═════ Exercise material

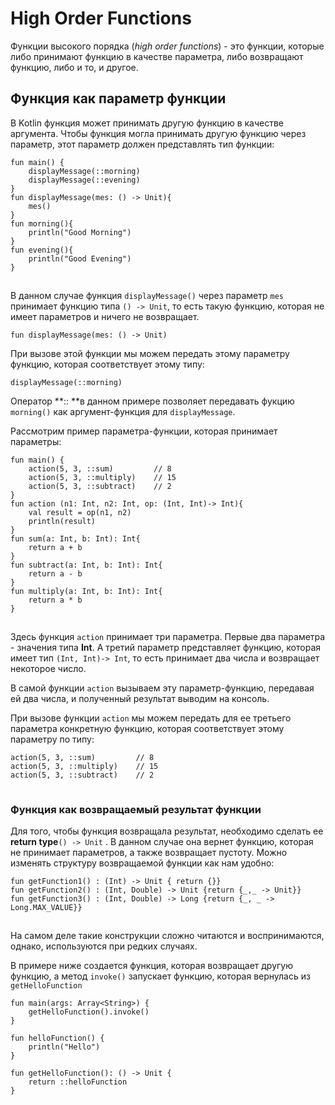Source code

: # High Order Functions

Функции высокого порядка (*high order functions*) - это функции, которые либо принимают функцию в качестве параметра, либо возвращают функцию, либо и то, и другое.

## Функция как параметр функции

В Kotlin функция может принимать другую функцию в качестве аргумента. Чтобы функция могла принимать другую функцию через параметр, этот параметр должен представлять тип функции:

```
fun main() {
    displayMessage(::morning)
    displayMessage(::evening)
}
fun displayMessage(mes: () -> Unit){
    mes()
}
fun morning(){
    println("Good Morning")
}
fun evening(){
    println("Good Evening")
}
```

![](data:image/gif;base64,R0lGODlhAQABAPABAP///wAAACH5BAEKAAAALAAAAAABAAEAAAICRAEAOw==)![](data:image/gif;base64,R0lGODlhAQABAPABAP///wAAACH5BAEKAAAALAAAAAABAAEAAAICRAEAOw== "Click and drag to move")

В данном случае функция `displayMessage()` через параметр `mes` принимает функцию типа `() -> Unit`, то есть такую функцию, которая не имеет параметров и ничего не возвращает.

`fun displayMessage(mes: () -> Unit)`

При вызове этой функции мы можем передать этому параметру функцию, которая соответствует этому типу:

`displayMessage(::morning)`

Оператор **:: **в данном примере позволяет передавать фукцию `morning()` как аргумент-функция для `displayMessage`.

Рассмотрим пример параметра-функции, которая принимает параметры:

```
fun main() {
    action(5, 3, ::sum)         // 8
    action(5, 3, ::multiply)    // 15
    action(5, 3, ::subtract)    // 2
}
fun action (n1: Int, n2: Int, op: (Int, Int)-> Int){
    val result = op(n1, n2)
    println(result)
}
fun sum(a: Int, b: Int): Int{
    return a + b
}
fun subtract(a: Int, b: Int): Int{
    return a - b
}
fun multiply(a: Int, b: Int): Int{
    return a * b
}
```

![](data:image/gif;base64,R0lGODlhAQABAPABAP///wAAACH5BAEKAAAALAAAAAABAAEAAAICRAEAOw==)![](data:image/gif;base64,R0lGODlhAQABAPABAP///wAAACH5BAEKAAAALAAAAAABAAEAAAICRAEAOw== "Click and drag to move")

Здесь функция `action` принимает три параметра. Первые два параметра - значения типа **Int**. А третий параметр представляет функцию, которая имеет тип `(Int, Int)-> Int`, то есть принимает два числа и возвращает некоторое число.

В самой функции `action` вызываем эту параметр-функцию, передавая ей два числа, и полученный результат выводим на консоль.

При вызове функции `action` мы можем передать для ее третьего параметра конкретную функцию, которая соответствует этому параметру по типу:

```
action(5, 3, ::sum)         // 8
action(5, 3, ::multiply)    // 15
action(5, 3, ::subtract)    // 2
```

![](data:image/gif;base64,R0lGODlhAQABAPABAP///wAAACH5BAEKAAAALAAAAAABAAEAAAICRAEAOw==)![](data:image/gif;base64,R0lGODlhAQABAPABAP///wAAACH5BAEKAAAALAAAAAABAAEAAAICRAEAOw== "Click and drag to move")

### Функция как возвращаемый результат функции

Для того, чтобы функция возвращала результат, необходимо сделать ее **return type**`() -> Unit` . В данном случае она вернет функцию, которая не принимает параметров, а также возвращает пустоту. Можно изменять структуру возвращаемой функции как нам удобно:

```
fun getFunction1() : (Int) -> Unit { return {}}
fun getFunction2() : (Int, Double) -> Unit {return {_,_ -> Unit}}
fun getFunction3() : (Int, Double) -> Long {return {_, _ -> Long.MAX_VALUE}}
```

![](data:image/gif;base64,R0lGODlhAQABAPABAP///wAAACH5BAEKAAAALAAAAAABAAEAAAICRAEAOw==)![](data:image/gif;base64,R0lGODlhAQABAPABAP///wAAACH5BAEKAAAALAAAAAABAAEAAAICRAEAOw== "Click and drag to move")

На самом деле такие конструкции сложно читаются и воспринимаются, однако, используются при редких случаях.

В примере ниже создается функция, которая возвращает другую функцию, а метод `invoke()` запускает функцию, которая вернулась из `getHelloFunction`

```
fun main(args: Array<String>) {
    getHelloFunction().invoke()
}

fun helloFunction() {
    println("Hello")
}

fun getHelloFunction(): () -> Unit {
    return ::helloFunction
}
```

![](data:image/gif;base64,R0lGODlhAQABAPABAP///wAAACH5BAEKAAAALAAAAAABAAEAAAICRAEAOw==)![](data:image/gif;base64,R0lGODlhAQABAPABAP///wAAACH5BAEKAAAALAAAAAABAAEAAAICRAEAOw== "Click and drag to move")
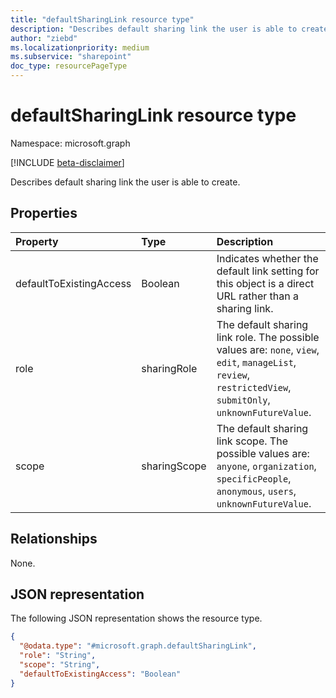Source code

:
 ```yaml
---
title: "defaultSharingLink resource type"
description: "Describes default sharing link the user is able to create."
author: "ziebd"
ms.localizationpriority: medium
ms.subservice: "sharepoint"
doc_type: resourcePageType
---
```


# defaultSharingLink resource type

Namespace: microsoft.graph

[!INCLUDE [beta-disclaimer](../../includes/beta-disclaimer.md)]

Describes default sharing link the user is able to create.

## Properties

|Property|Type|Description|
|:---|:---|:---|
|defaultToExistingAccess|Boolean|Indicates whether the default link setting for this object is a direct URL rather than a sharing link.|
|role|sharingRole|The default sharing link role. The possible values are: `none`, `view`, `edit`, `manageList`, `review`, `restrictedView`, `submitOnly`, `unknownFutureValue`.|
|scope|sharingScope|The default sharing link scope. The possible values are: `anyone`, `organization`, `specificPeople`, `anonymous`, `users`, `unknownFutureValue`.|

## Relationships

None.

## JSON representation

The following JSON representation shows the resource type.
<!-- {
  "blockType": "resource",
  "@odata.type": "microsoft.graph.defaultSharingLink"
}
-->
``` json
{
  "@odata.type": "#microsoft.graph.defaultSharingLink",
  "role": "String",
  "scope": "String",
  "defaultToExistingAccess": "Boolean"
}
```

══════════

> [Exercise]:
The lines above that include "getHelloFunction" should each be listed.

> [Result for this exercise]:
В примере ниже создается функция, которая возвращает другую функцию, а метод `invoke()` запускает функцию, которая вернулась из `getHelloFunction`
    getHelloFunction().invoke()
fun getHelloFunction(): () -> Unit {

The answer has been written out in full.